WORK INSTRUCTIONS ::
I would like every line of the records below that contains the word "your" copied.

RECORDED INFORMATION ::
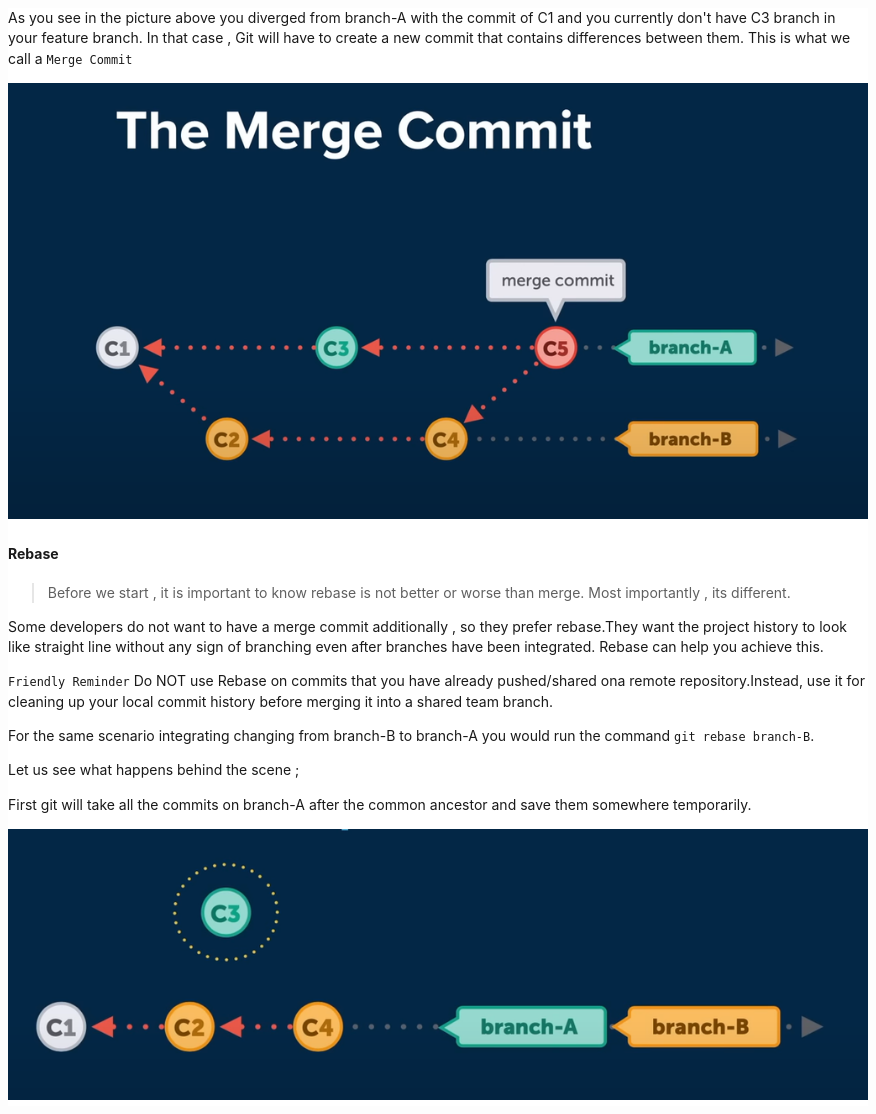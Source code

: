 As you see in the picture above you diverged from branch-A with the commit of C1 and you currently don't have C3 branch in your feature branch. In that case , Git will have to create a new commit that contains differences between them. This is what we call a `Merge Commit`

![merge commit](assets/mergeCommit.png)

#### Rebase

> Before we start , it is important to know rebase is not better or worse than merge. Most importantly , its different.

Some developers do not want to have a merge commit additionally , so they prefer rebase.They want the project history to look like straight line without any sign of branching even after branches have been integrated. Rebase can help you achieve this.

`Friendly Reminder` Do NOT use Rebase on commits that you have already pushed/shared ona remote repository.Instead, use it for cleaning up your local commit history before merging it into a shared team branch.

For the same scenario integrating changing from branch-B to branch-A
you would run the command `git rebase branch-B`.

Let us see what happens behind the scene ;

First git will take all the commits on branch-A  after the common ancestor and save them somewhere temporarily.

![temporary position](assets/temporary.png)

EXERCISE OUTPUT ::
: As you see in the picture above you diverged from branch-A with the commit of C1 and you currently don't have C3 branch in your feature branch. In that case , Git will have to create a new commit that contains differences between them. This is what we call a `Merge Commit`
`Friendly Reminder` Do NOT use Rebase on commits that you have already pushed/shared ona remote repository.Instead, use it for cleaning up your local commit history before merging it into a shared team branch.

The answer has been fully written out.